Diving Deeper

Advanced Geometries and Statistical Layers

As you become more familiar with basic ggplot2 plots, it’s time to dive deeper and explore advanced plotting techniques. This topic focuses on visualizing distributions, adding statistical summaries to plots, and working with specialized geometries like heatmaps and 2D density plots. These advanced features of ggplot2 will enable you to create more insightful and sophisticated visualizations that can reveal deeper patterns in your data.

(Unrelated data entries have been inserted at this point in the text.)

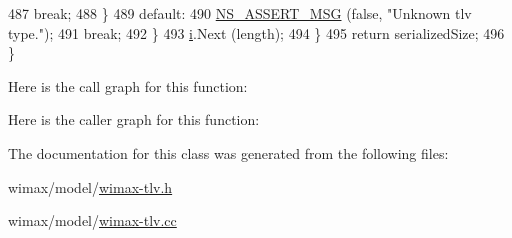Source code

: \begin{DoxyCode}
487             \textcolor{keywordflow}{break};
488           \}
489         \textcolor{keywordflow}{default}:
490           \hyperlink{assert_8h_aff5ece9066c74e681e74999856f08539}{NS\_ASSERT\_MSG} (\textcolor{keyword}{false}, \textcolor{stringliteral}{"Unknown tlv type."});
491           \textcolor{keywordflow}{break};
492         \}
493       \hyperlink{bernuolliDistribution_8m_a6f6ccfcf58b31cb6412107d9d5281426}{i}.Next (length);
494     \}
495   \textcolor{keywordflow}{return} serializedSize;
496 \}
\end{DoxyCode}


Here is the call graph for this function\+:




Here is the caller graph for this function\+:




The documentation for this class was generated from the following files\+:\begin{DoxyCompactItemize}
\item 
wimax/model/\hyperlink{wimax-tlv_8h}{wimax-\/tlv.\+h}\item 
wimax/model/\hyperlink{wimax-tlv_8cc}{wimax-\/tlv.\+cc}\end{DoxyCompactItemize}
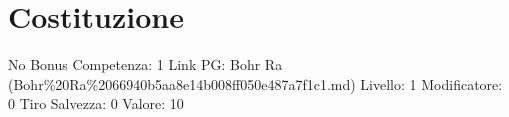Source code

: \section{Costituzione}\label{costituzione}

\begin{description}
\tightlist
\item[Tags: STAT]
No Bonus Competenza: 1 Link PG: Bohr Ra
(Bohr\%20Ra\%2066940b5aa8e14b008ff050e487a7f1c1.md) Livello: 1
Modificatore: 0 Tiro Salvezza: 0 Valore: 10
\end{description}
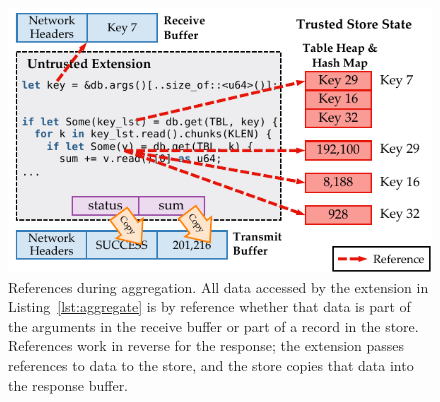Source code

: \begin{figure}[t]
  \includegraphics[width=1.0\columnwidth]{figures/tao-extension.pdf}
  \caption{References during aggregation. All data accessed by the extension in
  Listing~\ref{lst:aggregate} is by reference whether that data is part of the
  arguments in the receive buffer or part of a record in the store. References
  work in reverse for the response; the extension passes references to data to
  the store, and the store copies that data into the response buffer.}
  \label{fig:tao}
\end{figure}
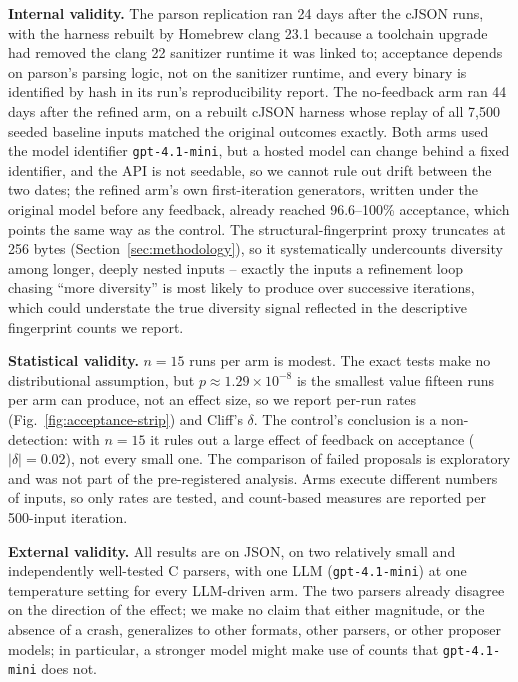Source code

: \textbf{Internal validity.} The parson replication ran 24 days after the
cJSON runs, with the harness rebuilt by Homebrew clang 23.1 because a
toolchain upgrade had removed the clang 22 sanitizer runtime it was linked to;
acceptance depends on parson's parsing logic, not on the sanitizer runtime,
and every binary is identified by hash in its run's reproducibility report.
The no-feedback arm ran 44 days after the refined arm, on a rebuilt cJSON
harness whose replay of all 7{,}500 seeded baseline inputs matched the
original outcomes exactly. Both arms used the model identifier
\texttt{gpt-4.1-mini}, but a hosted model can change behind a fixed
identifier, and the API is not seedable, so we cannot rule out drift between
the two dates; the refined arm's own first-iteration generators, written
under the original model before any feedback, already reached 96.6--100\%
acceptance, which points the same way as the control.
The structural-fingerprint proxy truncates at
256 bytes (Section~\ref{sec:methodology}), so it systematically undercounts
diversity among longer, deeply nested inputs -- exactly the inputs a
refinement loop chasing ``more diversity'' is most likely to produce over
successive iterations, which could understate the true diversity signal
reflected in the descriptive fingerprint counts we report.

\textbf{Statistical validity.} $n{=}15$ runs per arm is modest. The exact
tests make no distributional assumption, but $p \approx 1.29\times10^{-8}$
is the smallest value fifteen runs per arm can produce, not an effect size,
so we report per-run rates (Fig.~\ref{fig:acceptance-strip}) and Cliff's
$\delta$. The control's conclusion is a non-detection: with $n{=}15$ it rules
out a large effect of feedback on acceptance ($|\delta| = 0.02$), not every
small one. The comparison of failed proposals is exploratory and was not
part of the pre-registered analysis. Arms execute different numbers of
inputs, so only rates are tested, and count-based measures are reported
per 500-input iteration.

\textbf{External validity.} All results are on JSON, on two relatively
small and independently well-tested C parsers, with one LLM
(\texttt{gpt-4.1-mini}) at one temperature setting for every LLM-driven
arm. The two parsers already disagree on the direction of the effect; we make
no claim that either magnitude, or the absence of a crash, generalizes to
other formats, other parsers, or other proposer models; in particular, a
stronger model might make use of counts that \texttt{gpt-4.1-mini} does
not.


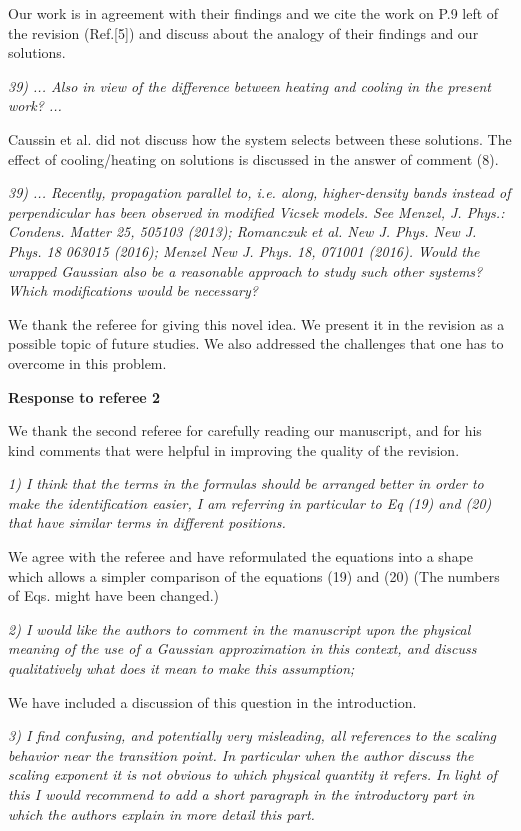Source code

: \documentclass[a4paper,11pt]{letter}
\newcommand{\rf}[1]{\textit{\textcolor{hlcolor}{#1}}}
\begin{document}
Our work is in agreement with their findings and we cite the work on P.9 left of the revision (Ref.[5]) and discuss about the analogy of their findings and our solutions.

\rf{39) ... Also in view of the difference between heating and cooling in the present work? ...}

Caussin et al. did not discuss how the system selects between these solutions. The effect of cooling/heating on solutions is discussed in the answer of comment (8).

\rf{39) ... Recently, propagation parallel to, i.e. along, higher-density bands instead of perpendicular has been observed in modified Vicsek models. See Menzel, J. Phys.: Condens. Matter 25, 505103 (2013); Romanczuk et al. New J. Phys. New J. Phys. 18 063015 (2016); Menzel New J. Phys. 18, 071001 (2016). Would the wrapped Gaussian also be a reasonable approach to study such other systems? Which modifications would be necessary?}

We thank the referee for giving this novel idea. We present it in the revision as a possible topic of future studies. We also addressed the challenges that one has to overcome in this problem.




\pagebreak

{\Large \bf Response to referee 2}

We thank the second referee for carefully reading our manuscript, and for his kind comments that were helpful in improving the quality of the revision.

\rf{1) I think that the terms in the formulas should be arranged better in order to make the identification easier, I am referring in particular to Eq (19) and (20) that have similar terms in different positions.}

We agree with the referee and have reformulated the equations into a shape which allows a simpler comparison of the equations (19) and (20) (The numbers of Eqs. might have been changed.)

\rf{2) I would like the authors to comment in the manuscript upon the physical meaning of the use of a Gaussian approximation in this context, and discuss qualitatively what does it mean to make this assumption;}

We have included a discussion of this question in the introduction.

\rf{3) I find confusing, and potentially very misleading, all references to the scaling behavior near the transition point. In particular when the author discuss the scaling exponent it is not obvious to which physical quantity it refers. In light of this I would recommend to add a short paragraph in the introductory part in which the authors explain in more detail this part.}
\end{document}
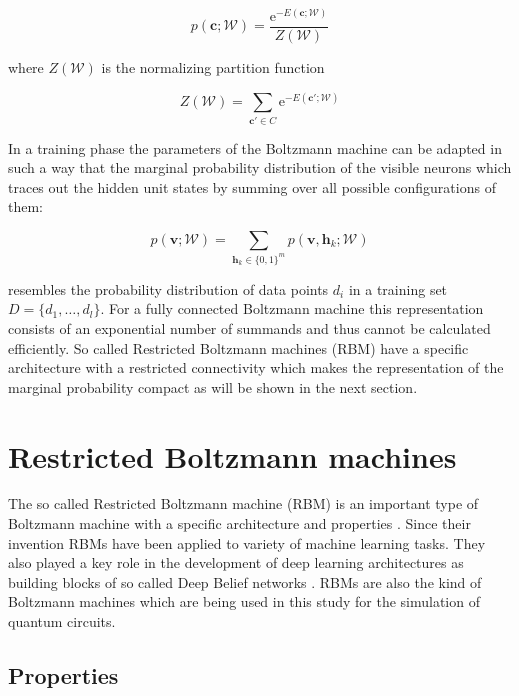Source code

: \begin{equation}
   p(\bm{c};\mathcal{W}) = \frac{\mathrm{e}^{-E(\bm{c};\mathcal{W})}}{Z(\mathcal{W})}
\end{equation}

where $Z(\mathcal{W})$ is the normalizing partition function 

\begin{equation}
   Z(\mathcal{W}) = \sum_{\bm{c}\prime\in C} \mathrm{e}^{-E(\bm{c}\prime;\mathcal{W})}
\end{equation}

In a training phase the parameters of the Boltzmann machine can be adapted in such a way that 
the marginal probability distribution of the visible neurons which traces out the hidden unit 
states by summing over all possible configurations of them:

\begin{equation}
   p(\bm{v};\mathcal{W}) = \sum_{\bm{h}_k \in \{0,1\}^m} p(\bm{v},\bm{h}_k;\mathcal{W})
\end{equation}

resembles the probability distribution of data points $d_i$ in a training set $D=\{d_1,\dots,d_l\}$.
For a fully connected Boltzmann machine this representation consists of an exponential number of 
summands and thus cannot be calculated efficiently. So called Restricted Boltzmann machines
(RBM) have a specific architecture with a restricted connectivity which makes the representation 
of the marginal probability compact as will be shown in the next section.

\section{Restricted Boltzmann machines}
The so called Restricted Boltzmann machine (RBM) is an important type of Boltzmann machine with 
a specific architecture and properties \cite{smolensky1986information}. Since their invention RBMs have been applied to variety 
of machine learning tasks. They also played a 
key role in the development of deep learning architectures as building blocks of so called 
Deep Belief networks \cite{bengio2009learning, hinton2006fast}.
RBMs are also the kind of Boltzmann machines which are being used in this study for the simulation 
of quantum circuits.

\subsection{Properties}

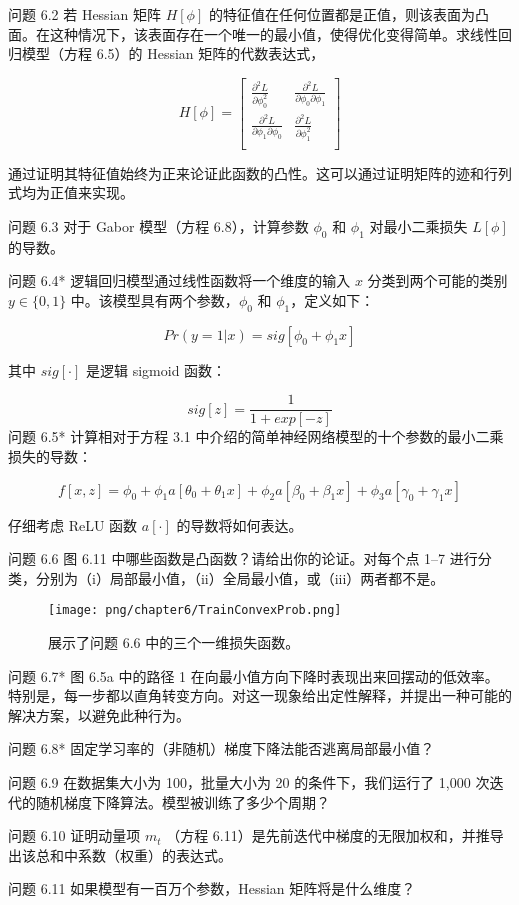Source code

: 问题 6.2 若 Hessian 矩阵 \(H[\phi]\) 的特征值在任何位置都是正值，则该表面为凸面。在这种情况下，该表面存在一个唯一的最小值，使得优化变得简单。求线性回归模型（方程 6.5）的 Hessian 矩阵的代数表达式，

\begin{equation}
H[\phi] = \begin{bmatrix}
\frac{\partial^2 L}{\partial \phi_0^2} & \frac{\partial^2 L}{\partial \phi_0 \partial \phi_1}  \\
\frac{\partial^2 L}{\partial \phi_1 \partial \phi_0} & \frac{\partial^2 L}{\partial \phi_1^2}  \\
\end{bmatrix} 
\end{equation}

通过证明其特征值始终为正来论证此函数的凸性。这可以通过证明矩阵的迹和行列式均为正值来实现。

问题 6.3 对于 Gabor 模型（方程 6.8），计算参数 \(\phi_0\) 和 \(\phi_1\) 对最小二乘损失 \(L[\phi]\) 的导数。

问题 6.4* 逻辑回归模型通过线性函数将一个维度的输入 \(x\) 分类到两个可能的类别 \(y \in \{0,1\}\) 中。该模型具有两个参数，\(\phi_0\) 和 \(\phi_1\)，定义如下：

\begin{equation}
Pr(y = 1|x) = sig[\phi_0 + \phi_1x] 
\end{equation}

其中 \(sig[\cdot]\) 是逻辑 sigmoid 函数：

\begin{equation}
sig[z] = \frac{1}{1 + exp[-z]} 
\end{equation}
问题 6.5* 计算相对于方程 3.1 中介绍的简单神经网络模型的十个参数的最小二乘损失的导数：

\begin{equation}
f[x,z] = \phi_0 + \phi_1a[\theta_0 + \theta_1x] + \phi_2a[\beta_0 + \beta_1x] + \phi_3a[\gamma_0 + \gamma_1x] 
\end{equation}

仔细考虑 ReLU 函数 \(a[\cdot]\) 的导数将如何表达。

问题 6.6 图 6.11 中哪些函数是凸函数？请给出你的论证。对每个点 1–7 进行分类，分别为（i）局部最小值，（ii）全局最小值，或（iii）两者都不是。

\begin{figure}[ht!]
\centering
\texttt{[image: png/chapter6/TrainConvexProb.png]}
\caption{展示了问题 6.6 中的三个一维损失函数。}
\end{figure}


问题 6.7* 图 6.5a 中的路径 1 在向最小值方向下降时表现出来回摆动的低效率。特别是，每一步都以直角转变方向。对这一现象给出定性解释，并提出一种可能的解决方案，以避免此种行为。

问题 6.8* 固定学习率的（非随机）梯度下降法能否逃离局部最小值？

问题 6.9 在数据集大小为 100，批量大小为 20 的条件下，我们运行了 1,000 次迭代的随机梯度下降算法。模型被训练了多少个周期？

问题 6.10 证明动量项 \(m_t\) （方程 6.11）是先前迭代中梯度的无限加权和，并推导出该总和中系数（权重）的表达式。

问题 6.11 如果模型有一百万个参数，Hessian 矩阵将是什么维度？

1. Visualizing Distributions

Visualizing the distribution of your data is crucial for understanding its underlying structure. ggplot2 offers several geometries for distribution plots, including histograms, density plots, and boxplots. These plots help you see the spread, skewness, and possible outliers in your data.

Histograms

Histograms are great for visualizing the distribution of a single variable, especially when you have continuous data. In a histogram, the data is divided into bins, and the frequency of data points in each bin is plotted.

Example: Histogram

r
Copy code
ggplot(mtcars, aes(x = mpg)) +
  geom_histogram(binwidth = 2, fill = "blue", color = "black") +
  labs(title = "Histogram of Miles Per Gallon")

In this example:

  • geom_histogram(binwidth = 2): Creates a histogram with a bin width of 2.
  • fill = "blue", color = "black": Customizes the colors of the bars and borders.

Density Plots

Density plots provide a smoothed version of the histogram, which is useful for understanding the distribution shape without being influenced by bin width. They are especially helpful when comparing the distributions of multiple variables.

Example: Density Plot

r
Copy code
ggplot(mtcars, aes(x = mpg)) +
  geom_density(fill = "blue", alpha = 0.5) +
  labs(title = "Density Plot of Miles Per Gallon")
  • geom_density(fill = "blue", alpha = 0.5): Adds a density plot with a semi-transparent blue fill.

Boxplots

Boxplots give a visual summary of the distribution, including the median, quartiles, and possible outliers. They are especially useful for comparing distributions across multiple groups.

Example: Boxplot

r
Copy code
ggplot(mtcars, aes(x = factor(cyl), y = mpg)) +
  geom_boxplot() +
  labs(title = "Boxplot of MPG by Cylinder Count")

In this example:

  • factor(cyl): Treats the cyl variable (number of cylinders) as a categorical variable for comparison.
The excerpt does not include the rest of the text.